The first deputy director of the Information Security Department of the Bank of Russia, Artem Sychev, told TASS that the central bank monitors methods of withdrawing funds and develops additional protective measures. Per the bank, criminals prefer to cash stolen money out rather than withdraw them with digital currency. Sychev said:
“In the Russian Federation, this [withdrawing of stolen funds with crypto] is used very rarely. Yes, sometimes cryptocurrencies are used to withdraw funds, but now it is not widespread, because it is much easier for an attacker to get cash."

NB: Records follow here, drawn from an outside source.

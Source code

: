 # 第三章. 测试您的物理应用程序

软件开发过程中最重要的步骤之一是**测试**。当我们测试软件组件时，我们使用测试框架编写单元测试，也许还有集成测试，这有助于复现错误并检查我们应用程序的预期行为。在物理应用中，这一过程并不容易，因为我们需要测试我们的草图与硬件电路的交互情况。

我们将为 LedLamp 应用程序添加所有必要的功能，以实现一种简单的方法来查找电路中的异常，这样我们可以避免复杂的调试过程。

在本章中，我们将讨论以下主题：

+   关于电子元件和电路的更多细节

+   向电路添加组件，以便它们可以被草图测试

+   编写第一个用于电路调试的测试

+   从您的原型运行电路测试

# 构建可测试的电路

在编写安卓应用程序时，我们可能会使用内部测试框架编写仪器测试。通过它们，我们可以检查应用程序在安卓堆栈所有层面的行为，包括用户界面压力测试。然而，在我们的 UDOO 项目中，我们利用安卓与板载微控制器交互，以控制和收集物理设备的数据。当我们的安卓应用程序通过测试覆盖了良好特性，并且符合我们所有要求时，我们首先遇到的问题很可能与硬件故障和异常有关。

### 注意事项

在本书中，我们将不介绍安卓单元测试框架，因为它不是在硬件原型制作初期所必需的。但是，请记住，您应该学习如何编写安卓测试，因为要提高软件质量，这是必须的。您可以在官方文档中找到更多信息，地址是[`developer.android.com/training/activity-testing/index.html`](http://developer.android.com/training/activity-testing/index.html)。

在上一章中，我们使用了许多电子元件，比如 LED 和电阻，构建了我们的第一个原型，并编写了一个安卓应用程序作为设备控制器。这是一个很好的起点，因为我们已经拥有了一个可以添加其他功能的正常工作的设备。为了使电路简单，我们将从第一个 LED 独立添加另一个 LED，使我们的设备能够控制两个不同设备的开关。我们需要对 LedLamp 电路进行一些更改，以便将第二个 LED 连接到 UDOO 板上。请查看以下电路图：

Sychev added that fraudsters use a bank card to withdraw stolen money, however not more than two to four times, at which point they subsequently get rid of it. Sychev continued:
“It is not so important what technology will be developed in the near future — artificial intelligence or robotization. It is more important for us to understand what technologies and methods an attacker can use not only for an attack, but also for withdrawing money. Our vector of attention will be turned to that direction. For example, if we see that attackers learn to quickly withdraw money through some specific channel, we will accordingly build additional measures of protection.”
As recently reported, blockchain intelligence firm Chainalysis claimed that 64% of ransomware attack cash-out strategies involve the laundering of funds through cryptocurrency exchanges. Among other ransomware cash-out strategies analyzed, 12% involved mixing services and 6% involved peer-to-peer networks, while others went via merchant services providers or dark web marketplaces. 9% of ransomware proceeds reportedly remain unspent.
Another report by Chainalysis revealed that at least 95% of cryptocurrency crimes investigated by law enforcement involve bitcoin (BTC). The company’s COO Jonathan Levin said that law enforcement needs to take more sophisticated approaches to tackle darknets and warned that the crypto industry was starting to see the beginnings of terrorism financing.